During his presidential election campaign, Obama made Afghanistan and Pakistan his foreign policy priority. So you might expect that he would have had foreign policy advisers who would have questioned the wisdom of associating publicly with one man. After all, it was quite clear -- whatever you think about the rights and wrongs of Montenson's philanthropy -- that the narrative used to describe his schools in Baltistan as a bulwark against the Taliban and Islamist militants was a bit awry.

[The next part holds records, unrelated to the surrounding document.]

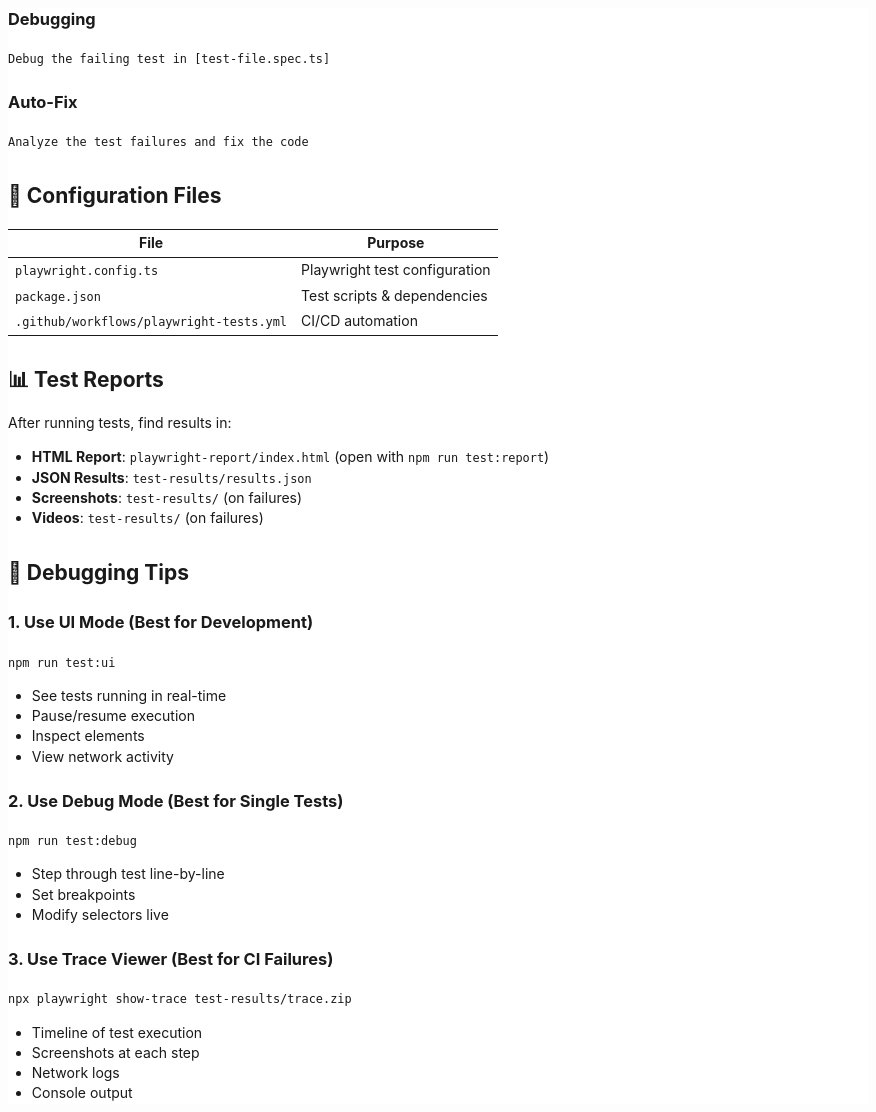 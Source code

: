 ### Debugging
```
Debug the failing test in [test-file.spec.ts]
```

### Auto-Fix
```
Analyze the test failures and fix the code
```

## 🔧 Configuration Files

| File | Purpose |
|------|---------|
| `playwright.config.ts` | Playwright test configuration |
| `package.json` | Test scripts & dependencies |
| `.github/workflows/playwright-tests.yml` | CI/CD automation |

## 📊 Test Reports

After running tests, find results in:
- **HTML Report**: `playwright-report/index.html` (open with `npm run test:report`)
- **JSON Results**: `test-results/results.json`
- **Screenshots**: `test-results/` (on failures)
- **Videos**: `test-results/` (on failures)

## 🐛 Debugging Tips

### 1. Use UI Mode (Best for Development)
```bash
npm run test:ui
```
- See tests running in real-time
- Pause/resume execution
- Inspect elements
- View network activity

### 2. Use Debug Mode (Best for Single Tests)
```bash
npm run test:debug
```
- Step through test line-by-line
- Set breakpoints
- Modify selectors live

### 3. Use Trace Viewer (Best for CI Failures)
```bash
npx playwright show-trace test-results/trace.zip
```
- Timeline of test execution
- Screenshots at each step
- Network logs
- Console output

I have only been to Baltistan once, on a brief trip organised by the Pakistan Army to visit the Siachen region, the world's highest battlefield, where Indian and Pakistani troops have faced off against each other since 1984. Yet even under the watchful gaze of my army minder, a group of Balti intellectuals who I met in the regional capital Skardu were able to tell me (over several cups of tea) that they felt neglected by Islamabad and excluded from power in Pakistan. Baltistan is part of the former kingdom of Jammu and Kashmir, divided between India and Pakistan, and because of its disputed status, the people there have never been integrated into Pakistan and nor have they been given voting rights.
The political and security issues in Baltistan are related to the rivalry between India and Pakistan, to the dispute over Kashmir, and to the electoral dispossession of a people who have been frozen in time since the partition of the subcontinent since 1947. They are nothing to do with the Taliban, militant Islam, or the war in Afghanistan. That should have been easy enough to find out - have U.S. diplomats never been to Baltistan? Indeed even without going there, the information was available for free on the Internet. Why did nobody ask any questions?

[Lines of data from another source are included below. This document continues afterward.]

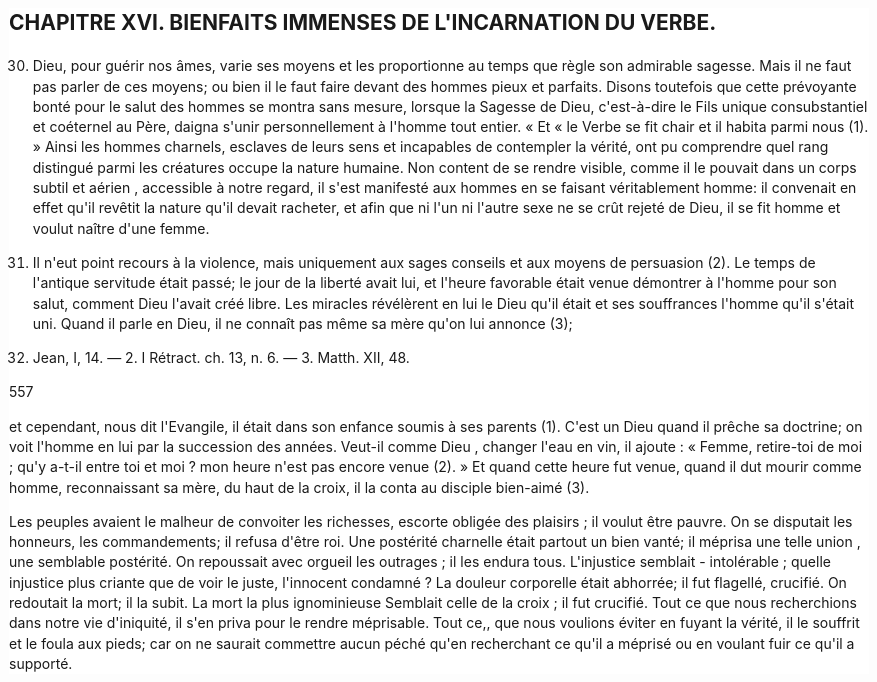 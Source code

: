 
## CHAPITRE XVI. BIENFAITS IMMENSES DE L'INCARNATION DU VERBE.

30. Dieu, pour guérir nos
âmes, varie ses moyens et les proportionne au temps que règle son admirable
sagesse. Mais il ne faut pas parler de ces moyens; ou bien il le faut faire
devant des hommes pieux et parfaits. Disons toutefois que cette prévoyante
bonté pour le salut des hommes se montra sans mesure, lorsque la Sagesse de
Dieu, c'est-à-dire le Fils unique consubstantiel et coéternel au Père, daigna
s'unir personnellement à l'homme tout entier. « Et « le Verbe se fit chair et
il habita parmi nous (1). » Ainsi les hommes charnels, esclaves de leurs sens
et incapables de contempler la vérité, ont pu comprendre quel rang distingué
parmi les créatures occupe la nature humaine. Non content de se rendre
visible, comme il le pouvait dans un corps subtil et aérien , accessible à
notre regard, il s'est manifesté aux hommes en se faisant véritablement homme:
il convenait en effet qu'il revêtit la nature qu'il devait racheter, et afin
que ni l'un ni l'autre sexe ne se crût rejeté de Dieu, il se fit homme et
voulut naître d'une femme.

31. Il n'eut point recours à
la violence, mais uniquement aux sages conseils et aux moyens de persuasion
(2). Le temps de l'antique servitude était passé; le jour de la liberté avait
lui, et l'heure favorable était venue démontrer à l'homme pour son salut,
comment Dieu l'avait créé libre. Les miracles révélèrent en lui le Dieu qu'il
était et ses souffrances l'homme qu'il s'était uni. Quand il parle en Dieu, il
ne connaît pas même sa mère qu'on lui annonce (3);

1. Jean, I, 14. — 2. I Rétract.
ch. 13, n. 6. — 3. Matth.
XII, 48.

557

et cependant, nous dit l'Evangile, il était dans son
enfance soumis à ses parents (1). C'est un Dieu quand il prêche sa doctrine;
on voit l'homme en lui par la succession des années. Veut-il comme Dieu ,
changer l'eau en vin, il ajoute : « Femme, retire-toi de moi ; qu'y a-t-il
entre toi et moi ? mon heure n'est pas encore venue (2). » Et quand cette
heure fut venue, quand il dut mourir comme homme,
reconnaissant sa mère, du haut de la croix, il la conta au disciple bien-aimé
(3).

Les peuples avaient le malheur
de convoiter les richesses, escorte obligée des plaisirs ; il voulut être
pauvre. On se disputait les honneurs, les commandements; il refusa d'être roi.
Une postérité charnelle était partout un bien vanté; il méprisa une telle
union , une semblable postérité. On repoussait avec orgueil les outrages ; il
les endura tous. L'injustice semblait - intolérable ; quelle injustice plus
criante que de voir le juste, l'innocent condamné ? La douleur corporelle
était abhorrée; il fut flagellé, crucifié. On redoutait la mort; il la subit.
La mort la plus ignominieuse Semblait celle de la croix ; il fut crucifié.
Tout ce que nous recherchions dans notre vie d'iniquité, il s'en priva pour le
rendre méprisable. Tout ce,, que nous voulions éviter en fuyant la vérité, il
le souffrit et le foula aux pieds; car on ne saurait commettre aucun péché
qu'en recherchant ce qu'il a méprisé ou en voulant fuir ce qu'il a supporté.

from Pakistan: Now or Never?:
From Afghanistan to Libya; rethinking the role of the military
In a report this month calling for faster progress on a political settlement on Afghanistan, the influential UK parliamentary foreign affairs committee was unusually critical of the dominance of the military in setting Afghan policy.
"We conclude that there are grounds for concern over the relationship between the military and politicians. We further conclude that this relationship has, over a number of years, gone awry and needs to be re-calibrated ... we believe that problems in Afghanistan highlight the need for a corresponding cultural shift within Whitehall to ensure that those charged with taking foreign policy decisions and providing vitally important political leadership are able to question and appraise military advice with appropriate vigour," it said.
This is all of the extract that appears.